Could you help me to understand what I'm doing wrong?
Stata has wonderful documentation on dates and times, which you should read from beginning to end if you plan on using time-related variables. Reading this documentation will not only solve your current problem, but will potentially prevent costly errors in the future. The section related to your question is titled "SIF-to-SIF conversion." SIF means "Stata internal form."

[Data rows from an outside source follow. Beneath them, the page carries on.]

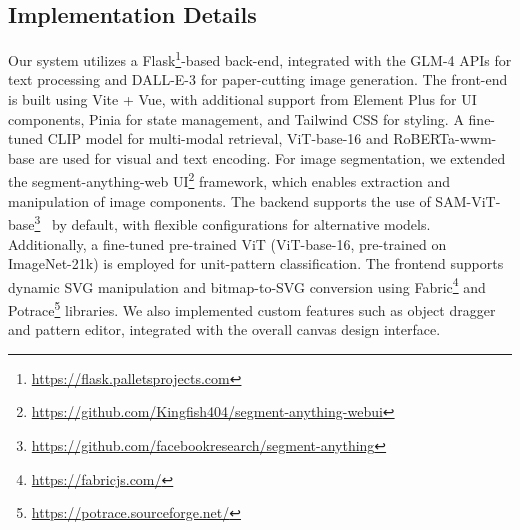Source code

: \subsection{Implementation Details}
Our system utilizes a Flask\footnote{\url{https://flask.palletsprojects.com}}-based back-end, integrated with the GLM-4 APIs for text processing and DALL-E-3 for paper-cutting image generation. The front-end is built using Vite + Vue, with additional support from Element Plus for UI components, Pinia for state management, and Tailwind CSS for styling.
A fine-tuned CLIP model for multi-modal retrieval, ViT-base-16 and RoBERTa-wwm-base are used for visual and text encoding.
For image segmentation, we extended the segment-anything-web UI\footnote{\url{https://github.com/Kingfish404/segment-anything-webui}} framework, which enables extraction and manipulation of image components. The backend supports the use of SAM-ViT-base\footnote{\url{https://github.com/facebookresearch/segment-anything}}~\cite{Kirillov:2023:sam} by default, with flexible configurations for alternative models.
Additionally, a fine-tuned pre-trained ViT (ViT-base-16, pre-trained on ImageNet-21k) is employed for unit-pattern classification.
The frontend supports dynamic SVG manipulation and bitmap-to-SVG conversion using Fabric\footnote{\url{https://fabricjs.com/}} and Potrace\footnote{\url{https://potrace.sourceforge.net/}} libraries. We also implemented custom features such as object dragger and pattern editor, integrated with the overall canvas design interface. 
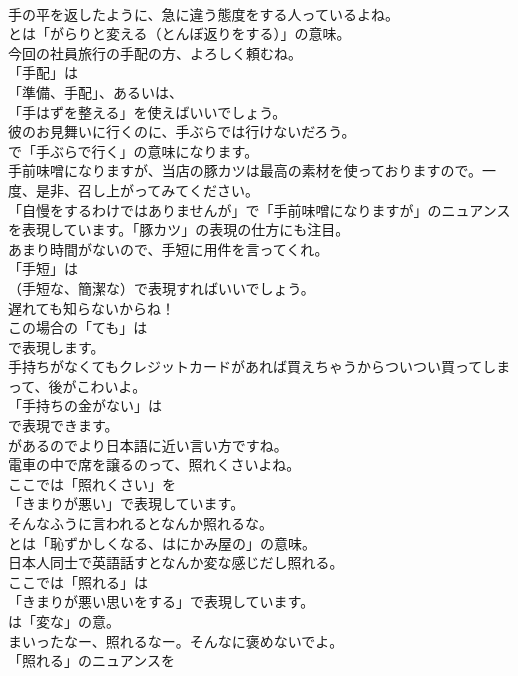 \documentclass[8pt]{extreport}
\begin{document}
\begin{CJK}{UTF8}{min}
\\	手の平を返したように、急に違う態度をする人っているよね。 
\\	とは「がらりと変える（とんぼ返りをする）」の意味。	
\\	今回の社員旅行の手配の方、よろしく頼むね。 
\\	「手配」は
\\	「準備、手配」、あるいは、
\\	「手はずを整える」を使えばいいでしょう。	
\\	彼のお見舞いに行くのに、手ぶらでは行けないだろう。 
\\	で「手ぶらで行く」の意味になります。	
\\	手前味噌になりますが、当店の豚カツは最高の素材を使っておりますので。一度、是非、召し上がってみてください。 
\\	「自慢をするわけではありませんが」で「手前味噌になりますが」のニュアンスを表現しています。「豚カツ」の表現の仕方にも注目。	
\\	あまり時間がないので、手短に用件を言ってくれ。 
\\	「手短」は 
\\	（手短な、簡潔な）で表現すればいいでしょう。	
\\	遅れても知らないからね！ 
\\	この場合の「ても」は
\\	で表現します。	
\\	手持ちがなくてもクレジットカードがあれば買えちゃうからついつい買ってしまって、後がこわいよ。 
\\	「手持ちの金がない」は
\\	で表現できます。
\\	があるのでより日本語に近い言い方ですね。	
\\	電車の中で席を譲るのって、照れくさいよね。 
\\	ここでは「照れくさい」を
\\	「きまりが悪い」で表現しています。	
\\	そんなふうに言われるとなんか照れるな。 
\\	とは「恥ずかしくなる、はにかみ屋の」の意味。	
\\	日本人同士で英語話すとなんか変な感じだし照れる。 
\\	ここでは「照れる」は
\\	「きまりが悪い思いをする」で表現しています。
\\	は「変な」の意。	
\\	まいったなー、照れるなー。そんなに褒めないでよ。 
\\	「照れる」のニュアンスを

\end{CJK}
\end{document}
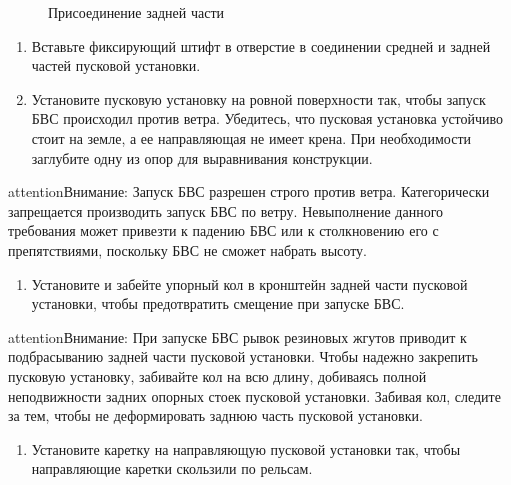 \documentclass[a4paper,10pt,russian,openany]{sphinxmanual}
\let\sphinxpxdimen\pdfpxdimen\else\newdimen\sphinxpxdimen
\begin{document}
\begin{figure}[H]
\centering
\capstart

\noindent\sphinxincludegraphics[width=320\sphinxpxdimen]{{catapult3}.png}
\caption{Присоединение задней части}\label{\detokenize{catapult:id7}}\end{figure}
\begin{enumerate}
\def\theenumi{\arabic{enumi}}
\def\labelenumi{\theenumi )}
\makeatletter\def\p@enumii{\p@enumi \theenumi )}\makeatother
\setcounter{enumi}{4}
\item {} 
Вставьте фиксирующий штифт в отверстие в соединении средней и задней частей пусковой установки.

\item {} 
Установите пусковую установку на ровной поверхности так, чтобы запуск БВС происходил против ветра. Убедитесь, что пусковая установка устойчиво стоит на земле, а ее направляющая не имеет крена. При необходимости заглубите одну из опор для выравнивания конструкции.

\end{enumerate}

\begin{sphinxadmonition}{attention}{Внимание:}
Запуск БВС разрешен строго против ветра. Категорически запрещается производить запуск БВС по ветру. Невыполнение данного требования может привезти к падению БВС или к столкновению его с препятствиями, поскольку БВС не сможет набрать высоту.
\end{sphinxadmonition}
\begin{enumerate}
\def\theenumi{\arabic{enumi}}
\def\labelenumi{\theenumi )}
\makeatletter\def\p@enumii{\p@enumi \theenumi )}\makeatother
\setcounter{enumi}{6}
\item {} 
Установите и забейте упорный кол в кронштейн задней части пусковой установки, чтобы предотвратить смещение при запуске БВС.

\end{enumerate}

\begin{sphinxadmonition}{attention}{Внимание:}
При запуске БВС рывок резиновых жгутов приводит к подбрасыванию задней части пусковой установки. Чтобы надежно закрепить пусковую установку, забивайте кол на всю длину, добиваясь полной неподвижности задних опорных стоек пусковой установки. Забивая кол, следите за тем, чтобы не деформировать заднюю часть пусковой установки.
\end{sphinxadmonition}
\begin{enumerate}
\def\theenumi{\arabic{enumi}}
\def\labelenumi{\theenumi )}
\makeatletter\def\p@enumii{\p@enumi \theenumi )}\makeatother
\setcounter{enumi}{7}
\item {} 
Установите каретку на направляющую пусковой установки так, чтобы направляющие каретки скользили по рельсам.

\end{enumerate}
\end{document}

To explain your current issue:
Stata stores dates as numbers; you interpret them as "dates" when you assign a format. Consider the following:
set obs 1
gen dt = date("01/01/2003", "DMY")
list dt
// 15706
So that date is assigned the value 15706. Let's format it to look like a day:
format dt %td
list
// 01jan2003
Now let's format it to be a month:
format dt %tm
list
// 3268m11
Notice that dt is just a number that you can format and use like a day or month. To get a "month number" from a "day number", do the following:
gen mt = mofd(dt) // mofd = month of day
format mt %tm
list
// dt mt
// 3268m11 2003m1
The variable mt now equals 516. January 2003 is 516 months from January 1960. Stata's "epoch time" is January 1, 1960 00:00:00.000. Date variables are stored as days since the epoch time, and datetime variables are stored as miliseconds since the epoch time. A month variable can be stored as months since the epoch time (that's how the %tm formatting determines which month to show).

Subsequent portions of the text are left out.